[[ Data extracts, beginning ]]
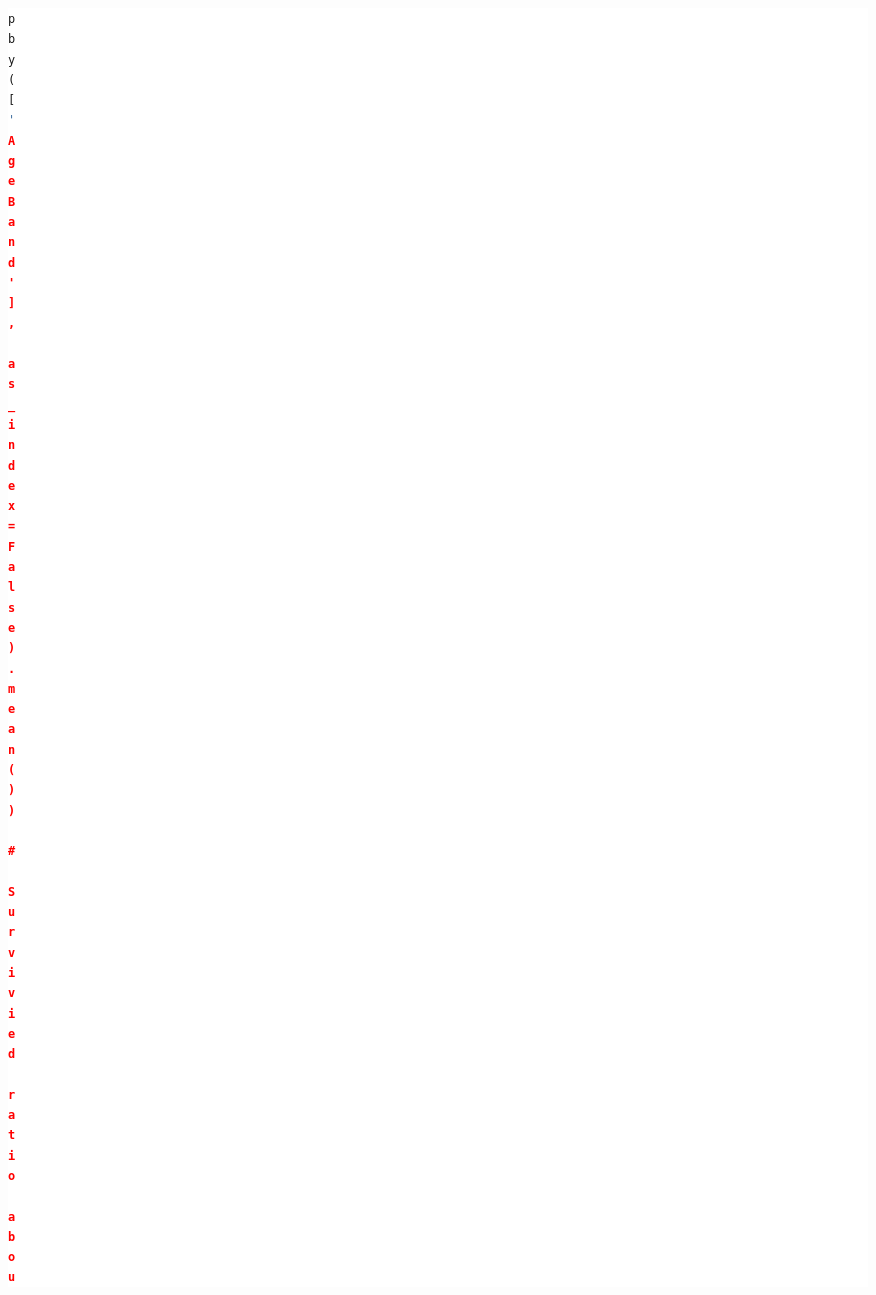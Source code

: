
 ```python
p
b
y
(
[
'
A
g
e
B
a
n
d
'
]
,
 
a
s
_
i
n
d
e
x
=
F
a
l
s
e
)
.
m
e
a
n
(
)
)
 
#
 
S
u
r
v
i
v
i
e
d
 
r
a
t
i
o
 
a
b
o
u
```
[[ Data extracts, end ]]
What you have to do
The entries above need to be transcribed word for word, and the pictures stay out.

Your response
Source code

:
 ```python
p
b
y
(
[
'
A
g
e
B
a
n
d
'
]
,
 
a
s
_
i
n
d
e
x
=
F
a
l
s
e
)
.
m
e
a
n
(
)
)
 
#
 
S
u
r
v
i
v
i
e
d
 
r
a
t
i
o
 
a
b
o
u
```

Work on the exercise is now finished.